In an influential paper ([19]), Gibbard and Varian distinguish scientific caricatures from models as approximations. Although Gibbard and Varian focus on economic modelling, their definitions can be made general. While approximations aim to describe reality, albeit in an approximate way”, caricatures “seek to “give an impression” of some aspect of economic reality not by describing it directly, but rather by isolating and exaggerating certain selected aspects of the economic situation” ([19], p. 665).

While idealisations in approximations are due to simplicity and tractability, scientific caricatures emphasise, even distort, some features of the target system and omit others for the purpose of isolating and illuminating the effects of the factors involved.

Although, [...] when a model is applied as a caricature, it may indeed be hypothesized that the model is an approximation of the roughest kind, the model will be chosen not for the sake of good approximation, but to distort reality in a way that illuminated certain aspects of that reality. ([19], p. 676)
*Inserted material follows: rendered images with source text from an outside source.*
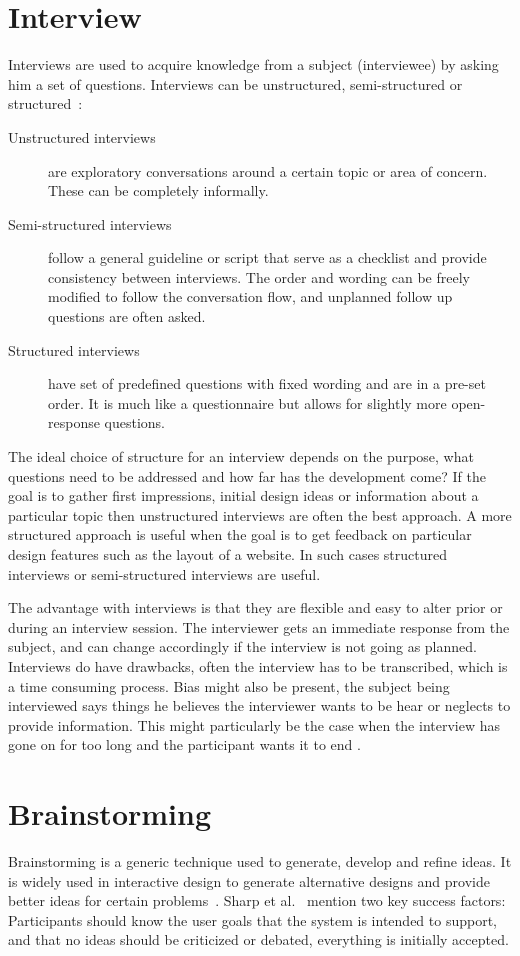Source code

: \section{Interview}
Interviews are used to acquire knowledge from a subject (interviewee) by asking him a set of questions. Interviews can be unstructured, semi-structured or structured~\cite{interactionDesign}:
\begin{description}
  \item[Unstructured interviews] are exploratory conversations around a certain topic or area of concern. These can be completely informally.
  \item[Semi-structured interviews] follow a general guideline or script that serve as a checklist and provide consistency between interviews. The order and wording can be freely modified to follow the conversation flow, and unplanned follow up questions are often asked.
  \item[Structured interviews] have set of predefined questions with fixed wording and are in a pre-set order. It is much like a questionnaire but allows for slightly more open-response questions.
\end{description}

The ideal choice of structure for an interview depends on the purpose, what questions need to be addressed and how far has the development come? If the goal is to gather first impressions, initial design ideas or information about a particular topic then unstructured interviews are often the best approach. A more structured approach is useful when the goal is to get feedback on particular design features such as the layout of a website. In such cases structured interviews or semi-structured interviews are useful.

The advantage with interviews is that they are flexible and easy to alter prior or during an interview session. The interviewer gets an immediate response from the subject, and can change accordingly if the interview is not going as planned. Interviews do have drawbacks, often the interview has to be transcribed, which is a time consuming process. Bias might also be present, the subject being interviewed says things he believes the interviewer wants to be hear or neglects to provide information. This might particularly be the case when the interview has gone on for too long and the participant wants it to end \cite{realWorldResearch}.

\section{Brainstorming}
\label{sec:brainstorming}
Brainstorming is a generic technique used to generate, develop and refine ideas. It is widely used in interactive design to generate alternative designs and provide better ideas for certain problems~\cite{interactionDesign}. Sharp et al.~\cite{interactionDesign} mention two key success factors: Participants should know the user goals that the system is intended to support, and that no ideas should be criticized or debated, everything is initially accepted.

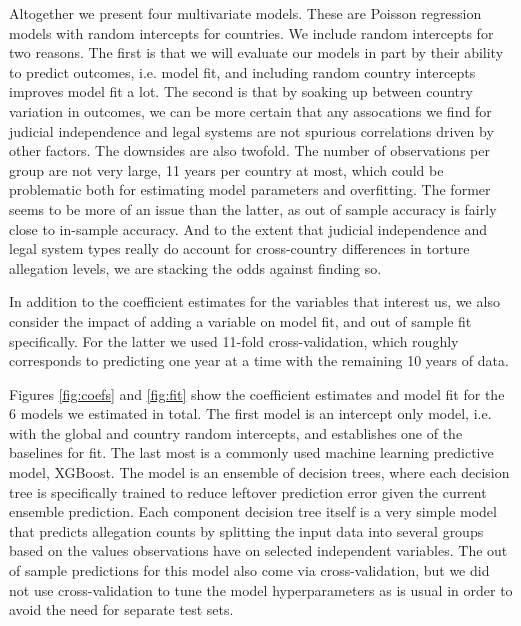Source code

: \documentclass[12pt]{article}
\begin{document}
Altogether we present four multivariate models. These are Poisson regression models with random intercepts for countries. We include random intercepts for two reasons. The first is that we will evaluate our models in part by their ability to predict outcomes, i.e. model fit, and including random country intercepts improves model fit a lot. The second is that by soaking up between country variation in outcomes, we can be more certain that any assocations we find for judicial independence and legal systems are not spurious correlations driven by other factors. The downsides are also twofold. The number of observations per group are not very large, 11 years per country at most, which could be problematic both for estimating model parameters and overfitting. The former seems to be more of an issue than the latter, as out of sample accuracy is fairly close to in-sample accuracy. And to the extent that judicial independence and legal system types really do account for cross-country differences in torture allegation levels, we are stacking the odds against finding so. 

In addition to the coefficient estimates for the variables that interest us, we also consider the impact of adding a variable on model fit, and out of sample fit specifically. For the latter we used 11-fold cross-validation, which roughly corresponds to predicting one year at a time with the remaining 10 years of data. 

Figures \ref{fig:coefs} and \ref{fig:fit} show the coefficient estimates and model fit for the 6 models we estimated in total. The first model is an intercept only model, i.e. with the global and country random intercepts, and establishes one of the baselines for fit. The last most is a commonly used machine learning predictive model, XGBoost. The model is an ensemble of decision trees, where each decision tree is specifically trained to reduce leftover prediction error given the current ensemble prediction. Each component decision tree itself is a very simple model that predicts allegation counts by splitting the input data into several groups based on the values observations have on selected independent variables. The out of sample predictions for this model also come via cross-validation, but we did not use cross-validation to tune the model hyperparameters as is usual in order to avoid the need for separate test sets.  
\end{document}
This is similar to a pictorial caricature. It emphasises, even to the point of distorting, some features of the subject and omit others for the purpose of giving the reader (or the viewer) immediate adjacent information about the subject. For example, the size of a subject’s nose may be exaggerated in a pictorial caricature, so to bring the attention of the audience to certain aspects of the subject’s character ([17], p. 10).

But the Kac ring is worse than a caricature as it contains no component aiming at representing realistically a specific empirical target in particular. That said, the idealisations involved in the Kac ring are as active as the ones in caricatures. They capture important aspects of the idealised gas representation underlying the H-theorem. These components are:

  1. (i)

    the relation between the macroscopic and microscopic levels of the system,

  2. (ii)

    the multi-realisability of the macroscopic behaviour,

  3. (iii)

    the molecular chaos hypothesis,

  4. (iv)

    the reversibility and the recurrence of the microscopic dynamics.

They are the most relevant aspects for the purpose of illustrating macroscopic irreversibility, deriving the reversibility and recurrence paradoxes, and considering how they relate to Boltzmann’s H-theorem.


The Kac ring is not an approximation, not a caricature, nor a minimal model. The idealisations it contains play an active role similar to the one defined within the account of models as caricatures.

How to characterise the relationship between the Kac ring and the targeted properties of macroscopic irreversibility? We should take seriously the claim that the model is, as Mark Kac initially introduced it, an “analog of the classical solution of Boltzmann”([27], p. 99).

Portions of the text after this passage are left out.